• [Exercise]: The output must reproduce each line of the data word for word.

☆ ☆ ☆

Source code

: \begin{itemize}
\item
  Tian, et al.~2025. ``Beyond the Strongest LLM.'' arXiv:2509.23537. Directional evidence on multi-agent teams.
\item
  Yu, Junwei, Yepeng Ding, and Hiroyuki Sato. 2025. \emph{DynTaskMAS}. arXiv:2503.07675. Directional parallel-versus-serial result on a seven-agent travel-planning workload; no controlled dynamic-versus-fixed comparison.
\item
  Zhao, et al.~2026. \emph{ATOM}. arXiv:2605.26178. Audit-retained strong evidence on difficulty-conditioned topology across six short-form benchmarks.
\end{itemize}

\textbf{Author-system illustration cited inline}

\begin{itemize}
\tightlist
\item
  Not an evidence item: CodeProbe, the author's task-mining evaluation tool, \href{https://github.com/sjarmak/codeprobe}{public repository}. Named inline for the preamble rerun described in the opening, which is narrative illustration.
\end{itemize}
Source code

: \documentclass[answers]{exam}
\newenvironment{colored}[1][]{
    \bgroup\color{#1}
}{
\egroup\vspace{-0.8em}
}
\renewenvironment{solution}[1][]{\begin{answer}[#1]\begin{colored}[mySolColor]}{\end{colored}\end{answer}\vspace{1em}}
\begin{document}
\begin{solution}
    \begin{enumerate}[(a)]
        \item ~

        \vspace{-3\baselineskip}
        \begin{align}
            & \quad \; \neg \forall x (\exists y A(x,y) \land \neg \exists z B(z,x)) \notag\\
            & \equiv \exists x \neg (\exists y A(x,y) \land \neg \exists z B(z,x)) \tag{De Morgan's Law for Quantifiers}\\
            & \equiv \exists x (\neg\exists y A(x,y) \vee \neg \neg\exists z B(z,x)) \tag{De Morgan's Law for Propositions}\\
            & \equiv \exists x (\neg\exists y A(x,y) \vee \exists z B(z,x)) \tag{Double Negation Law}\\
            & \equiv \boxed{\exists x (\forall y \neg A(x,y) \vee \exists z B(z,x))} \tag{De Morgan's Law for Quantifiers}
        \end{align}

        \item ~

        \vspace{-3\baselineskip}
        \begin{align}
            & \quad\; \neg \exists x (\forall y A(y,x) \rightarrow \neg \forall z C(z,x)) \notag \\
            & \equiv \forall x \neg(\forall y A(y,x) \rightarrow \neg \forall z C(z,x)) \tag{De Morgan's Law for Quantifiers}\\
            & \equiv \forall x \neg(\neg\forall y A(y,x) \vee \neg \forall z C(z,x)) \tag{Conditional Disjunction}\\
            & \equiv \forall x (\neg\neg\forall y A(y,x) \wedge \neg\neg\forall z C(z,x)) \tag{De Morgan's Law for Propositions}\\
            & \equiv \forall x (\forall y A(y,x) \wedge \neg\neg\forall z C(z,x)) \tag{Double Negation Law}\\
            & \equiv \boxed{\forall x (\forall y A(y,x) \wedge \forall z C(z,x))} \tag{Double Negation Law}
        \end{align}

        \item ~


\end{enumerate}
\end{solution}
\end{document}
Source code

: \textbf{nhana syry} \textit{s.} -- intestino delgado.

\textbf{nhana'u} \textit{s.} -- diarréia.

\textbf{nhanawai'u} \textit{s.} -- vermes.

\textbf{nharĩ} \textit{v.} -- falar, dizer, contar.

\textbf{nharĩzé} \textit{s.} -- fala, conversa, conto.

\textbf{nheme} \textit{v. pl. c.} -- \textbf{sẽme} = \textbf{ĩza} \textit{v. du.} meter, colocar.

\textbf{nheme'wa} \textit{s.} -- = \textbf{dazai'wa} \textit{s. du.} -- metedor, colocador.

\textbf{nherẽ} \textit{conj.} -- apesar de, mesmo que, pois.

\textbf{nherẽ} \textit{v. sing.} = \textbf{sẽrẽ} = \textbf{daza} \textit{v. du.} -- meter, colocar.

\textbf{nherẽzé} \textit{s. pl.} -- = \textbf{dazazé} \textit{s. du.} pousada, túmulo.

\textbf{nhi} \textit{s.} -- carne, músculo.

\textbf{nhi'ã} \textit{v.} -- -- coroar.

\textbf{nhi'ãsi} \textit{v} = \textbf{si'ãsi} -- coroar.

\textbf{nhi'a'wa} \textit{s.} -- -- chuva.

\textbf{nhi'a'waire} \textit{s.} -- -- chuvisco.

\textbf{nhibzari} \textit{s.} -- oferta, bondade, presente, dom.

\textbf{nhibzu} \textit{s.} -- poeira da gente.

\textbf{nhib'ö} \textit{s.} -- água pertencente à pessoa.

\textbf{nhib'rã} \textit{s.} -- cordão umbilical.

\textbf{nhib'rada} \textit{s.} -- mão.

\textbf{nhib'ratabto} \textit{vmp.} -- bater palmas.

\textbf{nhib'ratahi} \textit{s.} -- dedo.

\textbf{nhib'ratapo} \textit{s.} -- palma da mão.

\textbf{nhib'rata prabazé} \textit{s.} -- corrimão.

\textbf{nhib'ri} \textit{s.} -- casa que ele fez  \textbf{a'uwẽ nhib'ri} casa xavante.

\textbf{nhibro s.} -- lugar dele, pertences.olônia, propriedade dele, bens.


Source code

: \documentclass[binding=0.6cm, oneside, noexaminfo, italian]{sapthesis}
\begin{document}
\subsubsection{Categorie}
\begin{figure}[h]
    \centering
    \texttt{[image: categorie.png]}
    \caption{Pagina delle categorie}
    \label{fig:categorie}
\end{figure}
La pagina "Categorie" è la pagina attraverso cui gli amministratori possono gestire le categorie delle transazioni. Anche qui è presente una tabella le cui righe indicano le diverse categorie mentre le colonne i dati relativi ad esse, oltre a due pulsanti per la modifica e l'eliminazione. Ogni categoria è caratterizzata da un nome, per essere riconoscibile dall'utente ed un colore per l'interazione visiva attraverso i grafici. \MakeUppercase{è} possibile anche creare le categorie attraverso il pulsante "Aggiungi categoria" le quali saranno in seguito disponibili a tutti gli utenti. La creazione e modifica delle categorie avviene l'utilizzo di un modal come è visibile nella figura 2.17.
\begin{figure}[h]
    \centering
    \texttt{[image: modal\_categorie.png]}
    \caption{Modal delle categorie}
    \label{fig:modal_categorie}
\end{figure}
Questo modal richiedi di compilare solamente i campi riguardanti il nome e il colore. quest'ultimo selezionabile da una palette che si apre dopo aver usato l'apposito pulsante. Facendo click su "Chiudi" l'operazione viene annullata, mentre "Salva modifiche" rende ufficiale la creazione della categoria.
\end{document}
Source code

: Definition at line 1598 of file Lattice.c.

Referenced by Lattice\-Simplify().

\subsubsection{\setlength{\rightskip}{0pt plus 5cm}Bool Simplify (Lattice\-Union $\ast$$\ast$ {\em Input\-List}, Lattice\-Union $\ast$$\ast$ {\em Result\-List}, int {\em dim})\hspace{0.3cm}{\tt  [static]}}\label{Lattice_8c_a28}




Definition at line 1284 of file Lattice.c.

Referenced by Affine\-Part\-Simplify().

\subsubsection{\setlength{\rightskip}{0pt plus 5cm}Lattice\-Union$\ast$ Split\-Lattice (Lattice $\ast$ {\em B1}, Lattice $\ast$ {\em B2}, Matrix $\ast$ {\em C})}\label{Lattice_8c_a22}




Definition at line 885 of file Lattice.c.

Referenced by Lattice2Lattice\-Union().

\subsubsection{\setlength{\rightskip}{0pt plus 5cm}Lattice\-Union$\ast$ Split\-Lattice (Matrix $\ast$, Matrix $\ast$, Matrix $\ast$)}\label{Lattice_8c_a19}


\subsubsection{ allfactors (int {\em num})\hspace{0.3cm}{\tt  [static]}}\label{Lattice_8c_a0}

☆ ☆ ☆

• [Task answer]:
Source code

: \begin{itemize}
\item
  Tian, et al.~2025. ``Beyond the Strongest LLM.'' arXiv:2509.23537. Directional evidence on multi-agent teams.
\item
  Yu, Junwei, Yepeng Ding, and Hiroyuki Sato. 2025. \emph{DynTaskMAS}. arXiv:2503.07675. Directional parallel-versus-serial result on a seven-agent travel-planning workload; no controlled dynamic-versus-fixed comparison.
\item
  Zhao, et al.~2026. \emph{ATOM}. arXiv:2605.26178. Audit-retained strong evidence on difficulty-conditioned topology across six short-form benchmarks.
\end{itemize}

\textbf{Author-system illustration cited inline}

\begin{itemize}
\tightlist
\item
  Not an evidence item: CodeProbe, the author's task-mining evaluation tool, \href{https://github.com/sjarmak/codeprobe}{public repository}. Named inline for the preamble rerun described in the opening, which is narrative illustration.
\end{itemize}
Source code

: \documentclass[answers]{exam}
\newenvironment{colored}[1][]{
    \bgroup\color{#1}
}{
\egroup\vspace{-0.8em}
}
\renewenvironment{solution}[1][]{\begin{answer}[#1]\begin{colored}[mySolColor]}{\end{colored}\end{answer}\vspace{1em}}
\begin{document}
\begin{solution}
    \begin{enumerate}[(a)]
        \item ~

        \vspace{-3\baselineskip}
        \begin{align}
            & \quad \; \neg \forall x (\exists y A(x,y) \land \neg \exists z B(z,x)) \notag\\
            & \equiv \exists x \neg (\exists y A(x,y) \land \neg \exists z B(z,x)) \tag{De Morgan's Law for Quantifiers}\\
            & \equiv \exists x (\neg\exists y A(x,y) \vee \neg \neg\exists z B(z,x)) \tag{De Morgan's Law for Propositions}\\
            & \equiv \exists x (\neg\exists y A(x,y) \vee \exists z B(z,x)) \tag{Double Negation Law}\\
            & \equiv \boxed{\exists x (\forall y \neg A(x,y) \vee \exists z B(z,x))} \tag{De Morgan's Law for Quantifiers}
        \end{align}

        \item ~

        \vspace{-3\baselineskip}
        \begin{align}
            & \quad\; \neg \exists x (\forall y A(y,x) \rightarrow \neg \forall z C(z,x)) \notag \\
            & \equiv \forall x \neg(\forall y A(y,x) \rightarrow \neg \forall z C(z,x)) \tag{De Morgan's Law for Quantifiers}\\
            & \equiv \forall x \neg(\neg\forall y A(y,x) \vee \neg \forall z C(z,x)) \tag{Conditional Disjunction}\\
            & \equiv \forall x (\neg\neg\forall y A(y,x) \wedge \neg\neg\forall z C(z,x)) \tag{De Morgan's Law for Propositions}\\
            & \equiv \forall x (\forall y A(y,x) \wedge \neg\neg\forall z C(z,x)) \tag{Double Negation Law}\\
            & \equiv \boxed{\forall x (\forall y A(y,x) \wedge \forall z C(z,x))} \tag{Double Negation Law}
        \end{align}

        \item ~


\end{enumerate}
\end{solution}
\end{document}
Source code

: \textbf{nhana syry} \textit{s.} -- intestino delgado.

\textbf{nhana'u} \textit{s.} -- diarréia.

\textbf{nhanawai'u} \textit{s.} -- vermes.

\textbf{nharĩ} \textit{v.} -- falar, dizer, contar.

\textbf{nharĩzé} \textit{s.} -- fala, conversa, conto.

\textbf{nheme} \textit{v. pl. c.} -- \textbf{sẽme} = \textbf{ĩza} \textit{v. du.} meter, colocar.

\textbf{nheme'wa} \textit{s.} -- = \textbf{dazai'wa} \textit{s. du.} -- metedor, colocador.

\textbf{nherẽ} \textit{conj.} -- apesar de, mesmo que, pois.

\textbf{nherẽ} \textit{v. sing.} = \textbf{sẽrẽ} = \textbf{daza} \textit{v. du.} -- meter, colocar.

\textbf{nherẽzé} \textit{s. pl.} -- = \textbf{dazazé} \textit{s. du.} pousada, túmulo.

\textbf{nhi} \textit{s.} -- carne, músculo.

\textbf{nhi'ã} \textit{v.} -- -- coroar.

\textbf{nhi'ãsi} \textit{v} = \textbf{si'ãsi} -- coroar.

\textbf{nhi'a'wa} \textit{s.} -- -- chuva.

\textbf{nhi'a'waire} \textit{s.} -- -- chuvisco.

\textbf{nhibzari} \textit{s.} -- oferta, bondade, presente, dom.

\textbf{nhibzu} \textit{s.} -- poeira da gente.

\textbf{nhib'ö} \textit{s.} -- água pertencente à pessoa.

\textbf{nhib'rã} \textit{s.} -- cordão umbilical.

\textbf{nhib'rada} \textit{s.} -- mão.

\textbf{nhib'ratabto} \textit{vmp.} -- bater palmas.

\textbf{nhib'ratahi} \textit{s.} -- dedo.

\textbf{nhib'ratapo} \textit{s.} -- palma da mão.

\textbf{nhib'rata prabazé} \textit{s.} -- corrimão.

\textbf{nhib'ri} \textit{s.} -- casa que ele fez  \textbf{a'uwẽ nhib'ri} casa xavante.

\textbf{nhibro s.} -- lugar dele, pertences.olônia, propriedade dele, bens.


Source code

: \documentclass[binding=0.6cm, oneside, noexaminfo, italian]{sapthesis}
\begin{document}
\subsubsection{Categorie}
\begin{figure}[h]
    \centering
    \texttt{[image: categorie.png]}
    \caption{Pagina delle categorie}
    \label{fig:categorie}
\end{figure}
La pagina "Categorie" è la pagina attraverso cui gli amministratori possono gestire le categorie delle transazioni. Anche qui è presente una tabella le cui righe indicano le diverse categorie mentre le colonne i dati relativi ad esse, oltre a due pulsanti per la modifica e l'eliminazione. Ogni categoria è caratterizzata da un nome, per essere riconoscibile dall'utente ed un colore per l'interazione visiva attraverso i grafici. \MakeUppercase{è} possibile anche creare le categorie attraverso il pulsante "Aggiungi categoria" le quali saranno in seguito disponibili a tutti gli utenti. La creazione e modifica delle categorie avviene l'utilizzo di un modal come è visibile nella figura 2.17.
\begin{figure}[h]
    \centering
    \texttt{[image: modal\_categorie.png]}
    \caption{Modal delle categorie}
    \label{fig:modal_categorie}
\end{figure}
Questo modal richiedi di compilare solamente i campi riguardanti il nome e il colore. quest'ultimo selezionabile da una palette che si apre dopo aver usato l'apposito pulsante. Facendo click su "Chiudi" l'operazione viene annullata, mentre "Salva modifiche" rende ufficiale la creazione della categoria.
\end{document}
Source code

: Definition at line 1598 of file Lattice.c.

Referenced by Lattice\-Simplify().

\subsubsection{\setlength{\rightskip}{0pt plus 5cm}Bool Simplify (Lattice\-Union $\ast$$\ast$ {\em Input\-List}, Lattice\-Union $\ast$$\ast$ {\em Result\-List}, int {\em dim})\hspace{0.3cm}{\tt  [static]}}\label{Lattice_8c_a28}




Definition at line 1284 of file Lattice.c.

Referenced by Affine\-Part\-Simplify().

\subsubsection{\setlength{\rightskip}{0pt plus 5cm}Lattice\-Union$\ast$ Split\-Lattice (Lattice $\ast$ {\em B1}, Lattice $\ast$ {\em B2}, Matrix $\ast$ {\em C})}\label{Lattice_8c_a22}




Definition at line 885 of file Lattice.c.

Referenced by Lattice2Lattice\-Union().

\subsubsection{\setlength{\rightskip}{0pt plus 5cm}Lattice\-Union$\ast$ Split\-Lattice (Matrix $\ast$, Matrix $\ast$, Matrix $\ast$)}\label{Lattice_8c_a19}


\subsubsection{ allfactors (int {\em num})\hspace{0.3cm}{\tt  [static]}}\label{Lattice_8c_a0}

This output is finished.